» TASK TO CARRY OUT: Please reproduce the following records exactly, with nothing omitted.

» Data items:

==*==

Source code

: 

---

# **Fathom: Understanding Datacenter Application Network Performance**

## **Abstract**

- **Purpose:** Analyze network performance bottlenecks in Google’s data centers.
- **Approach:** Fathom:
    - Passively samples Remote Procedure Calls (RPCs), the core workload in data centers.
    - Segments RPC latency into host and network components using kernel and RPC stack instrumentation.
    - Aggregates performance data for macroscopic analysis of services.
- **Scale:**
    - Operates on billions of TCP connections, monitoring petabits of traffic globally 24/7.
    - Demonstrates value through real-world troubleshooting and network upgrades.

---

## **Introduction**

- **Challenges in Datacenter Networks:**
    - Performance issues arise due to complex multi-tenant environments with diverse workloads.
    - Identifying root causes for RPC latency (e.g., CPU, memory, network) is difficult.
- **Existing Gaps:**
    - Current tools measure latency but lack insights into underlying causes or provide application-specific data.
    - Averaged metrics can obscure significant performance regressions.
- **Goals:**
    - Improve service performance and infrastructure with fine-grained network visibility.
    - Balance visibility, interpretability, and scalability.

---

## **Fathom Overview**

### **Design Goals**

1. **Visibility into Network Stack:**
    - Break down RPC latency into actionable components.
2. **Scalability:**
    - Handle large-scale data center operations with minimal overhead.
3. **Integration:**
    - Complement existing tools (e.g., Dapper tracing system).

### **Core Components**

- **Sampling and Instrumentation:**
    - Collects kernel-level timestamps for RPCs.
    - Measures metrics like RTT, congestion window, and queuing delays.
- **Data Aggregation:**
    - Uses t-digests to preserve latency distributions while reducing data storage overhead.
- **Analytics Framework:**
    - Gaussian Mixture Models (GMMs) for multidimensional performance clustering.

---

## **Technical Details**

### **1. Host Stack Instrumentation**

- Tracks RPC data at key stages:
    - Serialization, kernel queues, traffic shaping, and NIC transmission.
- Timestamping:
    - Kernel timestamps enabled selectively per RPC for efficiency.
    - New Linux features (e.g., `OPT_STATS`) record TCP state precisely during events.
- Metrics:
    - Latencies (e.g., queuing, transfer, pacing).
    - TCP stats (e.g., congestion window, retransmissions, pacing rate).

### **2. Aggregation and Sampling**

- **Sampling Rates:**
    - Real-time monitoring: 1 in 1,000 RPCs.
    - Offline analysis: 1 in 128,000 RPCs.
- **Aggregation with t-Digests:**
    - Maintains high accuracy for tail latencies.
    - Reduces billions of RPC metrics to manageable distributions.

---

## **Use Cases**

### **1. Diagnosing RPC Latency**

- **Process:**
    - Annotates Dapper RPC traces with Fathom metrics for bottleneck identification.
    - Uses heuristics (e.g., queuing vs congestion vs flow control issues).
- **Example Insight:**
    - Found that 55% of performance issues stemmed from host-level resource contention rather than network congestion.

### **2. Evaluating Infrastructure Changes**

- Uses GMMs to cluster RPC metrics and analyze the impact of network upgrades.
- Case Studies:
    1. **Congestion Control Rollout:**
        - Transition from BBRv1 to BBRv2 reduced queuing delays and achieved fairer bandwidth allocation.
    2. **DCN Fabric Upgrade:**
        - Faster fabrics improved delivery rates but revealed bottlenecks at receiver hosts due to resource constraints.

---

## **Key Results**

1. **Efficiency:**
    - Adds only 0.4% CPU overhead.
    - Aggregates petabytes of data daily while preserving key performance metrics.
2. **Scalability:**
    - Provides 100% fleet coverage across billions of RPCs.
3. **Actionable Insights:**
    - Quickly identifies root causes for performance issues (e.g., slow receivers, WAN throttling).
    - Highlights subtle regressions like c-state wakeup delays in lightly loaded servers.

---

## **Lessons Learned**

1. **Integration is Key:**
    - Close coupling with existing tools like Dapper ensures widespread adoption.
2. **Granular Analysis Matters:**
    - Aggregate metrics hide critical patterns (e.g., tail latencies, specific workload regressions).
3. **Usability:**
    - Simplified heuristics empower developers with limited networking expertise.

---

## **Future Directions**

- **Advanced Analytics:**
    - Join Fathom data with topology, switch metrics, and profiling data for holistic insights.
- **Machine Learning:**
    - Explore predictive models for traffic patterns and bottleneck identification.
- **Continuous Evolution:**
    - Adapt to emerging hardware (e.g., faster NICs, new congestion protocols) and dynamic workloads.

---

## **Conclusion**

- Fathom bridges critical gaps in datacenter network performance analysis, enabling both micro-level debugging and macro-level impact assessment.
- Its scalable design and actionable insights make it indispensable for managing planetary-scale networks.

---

==*==

» EXPECTED ANSWER:
Source code

: 

---

# **Fathom: Understanding Datacenter Application Network Performance**

## **Abstract**

- **Purpose:** Analyze network performance bottlenecks in Google’s data centers.
- **Approach:** Fathom:
    - Passively samples Remote Procedure Calls (RPCs), the core workload in data centers.
    - Segments RPC latency into host and network components using kernel and RPC stack instrumentation.
    - Aggregates performance data for macroscopic analysis of services.
- **Scale:**
    - Operates on billions of TCP connections, monitoring petabits of traffic globally 24/7.
    - Demonstrates value through real-world troubleshooting and network upgrades.

---

## **Introduction**

- **Challenges in Datacenter Networks:**
    - Performance issues arise due to complex multi-tenant environments with diverse workloads.
    - Identifying root causes for RPC latency (e.g., CPU, memory, network) is difficult.
- **Existing Gaps:**
    - Current tools measure latency but lack insights into underlying causes or provide application-specific data.
    - Averaged metrics can obscure significant performance regressions.
- **Goals:**
    - Improve service performance and infrastructure with fine-grained network visibility.
    - Balance visibility, interpretability, and scalability.

---

## **Fathom Overview**

### **Design Goals**

1. **Visibility into Network Stack:**
    - Break down RPC latency into actionable components.
2. **Scalability:**
    - Handle large-scale data center operations with minimal overhead.
3. **Integration:**
    - Complement existing tools (e.g., Dapper tracing system).

### **Core Components**

- **Sampling and Instrumentation:**
    - Collects kernel-level timestamps for RPCs.
    - Measures metrics like RTT, congestion window, and queuing delays.
- **Data Aggregation:**
    - Uses t-digests to preserve latency distributions while reducing data storage overhead.
- **Analytics Framework:**
    - Gaussian Mixture Models (GMMs) for multidimensional performance clustering.

---

## **Technical Details**

### **1. Host Stack Instrumentation**

- Tracks RPC data at key stages:
    - Serialization, kernel queues, traffic shaping, and NIC transmission.
- Timestamping:
    - Kernel timestamps enabled selectively per RPC for efficiency.
    - New Linux features (e.g., `OPT_STATS`) record TCP state precisely during events.
- Metrics:
    - Latencies (e.g., queuing, transfer, pacing).
    - TCP stats (e.g., congestion window, retransmissions, pacing rate).

### **2. Aggregation and Sampling**

- **Sampling Rates:**
    - Real-time monitoring: 1 in 1,000 RPCs.
    - Offline analysis: 1 in 128,000 RPCs.
- **Aggregation with t-Digests:**
    - Maintains high accuracy for tail latencies.
    - Reduces billions of RPC metrics to manageable distributions.

---

## **Use Cases**

### **1. Diagnosing RPC Latency**

- **Process:**
    - Annotates Dapper RPC traces with Fathom metrics for bottleneck identification.
    - Uses heuristics (e.g., queuing vs congestion vs flow control issues).
- **Example Insight:**
    - Found that 55% of performance issues stemmed from host-level resource contention rather than network congestion.

### **2. Evaluating Infrastructure Changes**

- Uses GMMs to cluster RPC metrics and analyze the impact of network upgrades.
- Case Studies:
    1. **Congestion Control Rollout:**
        - Transition from BBRv1 to BBRv2 reduced queuing delays and achieved fairer bandwidth allocation.
    2. **DCN Fabric Upgrade:**
        - Faster fabrics improved delivery rates but revealed bottlenecks at receiver hosts due to resource constraints.

---

## **Key Results**

1. **Efficiency:**
    - Adds only 0.4% CPU overhead.
    - Aggregates petabytes of data daily while preserving key performance metrics.
2. **Scalability:**
    - Provides 100% fleet coverage across billions of RPCs.
3. **Actionable Insights:**
    - Quickly identifies root causes for performance issues (e.g., slow receivers, WAN throttling).
    - Highlights subtle regressions like c-state wakeup delays in lightly loaded servers.

---

## **Lessons Learned**

1. **Integration is Key:**
    - Close coupling with existing tools like Dapper ensures widespread adoption.
2. **Granular Analysis Matters:**
    - Aggregate metrics hide critical patterns (e.g., tail latencies, specific workload regressions).
3. **Usability:**
    - Simplified heuristics empower developers with limited networking expertise.

---

## **Future Directions**

- **Advanced Analytics:**
    - Join Fathom data with topology, switch metrics, and profiling data for holistic insights.
- **Machine Learning:**
    - Explore predictive models for traffic patterns and bottleneck identification.
- **Continuous Evolution:**
    - Adapt to emerging hardware (e.g., faster NICs, new congestion protocols) and dynamic workloads.

---

## **Conclusion**

- Fathom bridges critical gaps in datacenter network performance analysis, enabling both micro-level debugging and macro-level impact assessment.
- Its scalable design and actionable insights make it indispensable for managing planetary-scale networks.

---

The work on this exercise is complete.